Galileo’s work immediately came under attack from all sides, but he had not yet openly associated himself with the Copernican model, which placed the sun at the centre of the universe.

However in 1613 Galileo published his Istoria e dimostrazioni intorno alle macchie solari (Letter on Sunspots), a work in which he proposed that, rather than being tiny satellites of the sun, sunspots actually appeared on the surface of the sun, and that the sun rotated on a fixed axis. Crucially, the work also included his explicit endorsement of the Copernican system. 

In a few short years, Galileo had moved from the status of an obscure university professor with an interest in calculating machines to being at the epicentre of an intellectual storm. He was by now the leading standard-bearer of the Copernican model, and at the centre of the debate over whether the Bible or scientific findings could provide the most faithful representation of the universe.
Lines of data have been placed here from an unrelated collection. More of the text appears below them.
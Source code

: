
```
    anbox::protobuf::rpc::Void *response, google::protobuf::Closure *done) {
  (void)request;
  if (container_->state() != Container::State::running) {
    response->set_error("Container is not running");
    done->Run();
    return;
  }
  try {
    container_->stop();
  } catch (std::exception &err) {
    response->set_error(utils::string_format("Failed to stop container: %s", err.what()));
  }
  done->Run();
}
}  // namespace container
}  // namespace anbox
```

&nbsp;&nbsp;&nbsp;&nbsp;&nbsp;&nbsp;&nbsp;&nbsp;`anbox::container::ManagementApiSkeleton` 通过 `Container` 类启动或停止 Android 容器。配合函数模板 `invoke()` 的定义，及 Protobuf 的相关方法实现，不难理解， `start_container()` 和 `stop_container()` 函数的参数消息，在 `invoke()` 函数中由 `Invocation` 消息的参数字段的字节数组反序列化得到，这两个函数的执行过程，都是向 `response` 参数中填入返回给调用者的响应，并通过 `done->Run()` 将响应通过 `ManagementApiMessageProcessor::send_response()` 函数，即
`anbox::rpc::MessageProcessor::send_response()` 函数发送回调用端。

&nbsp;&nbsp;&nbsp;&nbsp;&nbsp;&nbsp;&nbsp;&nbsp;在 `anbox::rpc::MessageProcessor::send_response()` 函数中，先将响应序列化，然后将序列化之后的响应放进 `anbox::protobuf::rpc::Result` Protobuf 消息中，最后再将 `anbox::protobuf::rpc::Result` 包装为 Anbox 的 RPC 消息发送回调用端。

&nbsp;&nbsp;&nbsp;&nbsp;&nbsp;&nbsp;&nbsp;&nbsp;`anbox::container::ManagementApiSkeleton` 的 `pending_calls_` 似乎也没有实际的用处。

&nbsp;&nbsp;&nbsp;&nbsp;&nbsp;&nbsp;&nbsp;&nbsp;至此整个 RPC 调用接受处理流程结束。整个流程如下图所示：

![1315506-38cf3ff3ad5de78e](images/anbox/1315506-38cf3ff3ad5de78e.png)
Two years later he travelled to Rome in order to argue, in vain, against the official suppression of Copernican theory. On 26 February 1616 a papal commission under Pope Paul V outlawed Copernicanism, and ordered Galileo to abandon his defence of the doctrine.

In 1618 the appearance of three comets attracted attention in Europe and became the subject of numerous pamphlets and books. Comets were a significantly problematic phenomenon for the traditional model of the universe, since Aristotelian orthodoxy dictated that objects beyond the moon could not change shape or state. 

Suffering from ill health, and perhaps cautious after his unsuccessful challenge to papal authority, Galileo entered the debate somewhat tangentially, dictating his views to his pupil Guiducci in the form of a critique of a work on the comets by the leading Jesuit mathematician, Orazio Grassi. 

Although Grassi was not named in Galileo’s critique, he still responded with a savage attack on Galileo. It was this attack which provoked Galileo’s great polemic, Il Saggiatore [The Assayer], published in 1623. 

Galileo had been forbidden since 1616 from defending Copernican theory and therefore could not take on Grassi in any direct discussion on the earth’s motion. Instead, he chose to establish a general scientific approach to the investigation of celestial phenomena — namely that no theory of comets should be advanced unless it was proved that comets were concrete moving objects and not solar-generated optic effects.

In essence, Galileo was asserting the primacy of the scientific method — that nature was to be approached through mathematical tools, rather than through biblically-inspired scholastic philosophy.  

In the year of the publication of Il Saggiatore, the short-lived papacy of Gregory XV gave way to that of one of the great Renaissance figures, Urban VIII. One of Galileo’s closest friends and patrons, Virginio Cesarini, became the new pontiff’s chamberlain. Encouraged by what seemed to be a more favourable intellectual climate, Galileo began to believe that he could finally expound openly the heliocentric structure of the universe.

Published in 1632, after almost ten years of silence, Dialogo sopra i due massimi sistemi del mondo (Dialogue Concerning the Two Chief World Systems) is Galileo’s crowning work on the Copernican debate. Although expressed at the request of Urban VIII in the form of an equal debate between proponents of the Copernican system and the traditional earth-centred model, Galileo’s work masterfully exposed the absurdities and contradictions inherent in the Ptolemaic-Aristotelian world view, and revelled in the simplicity and good sense of the Copernican system.

In the intellectual history of Europe, Il Dialogo marks the moment when the heliocentric system became a commonplace. Yet for Galileo personally, it was a disaster. Provoked by the depiction of him in the work as the simple-minded Aristotelian ‘Simplicius’, Urban VIII summoned Galileo to Rome.

Placed on trial by the Inquisition, he was forced to recant his support for Copernicanism, and formally state that the earth was fixed — provoking his legendary muttered rejoinder, ‘eppur si muove’.

Il Dialogo was placed on the list of prohibited books, and Galileo was sentenced to life imprisonment, commuted to house arrest. He was to remain under the sentence until his death — at his villa in Arcetri, in the hills above Florence — in 1642.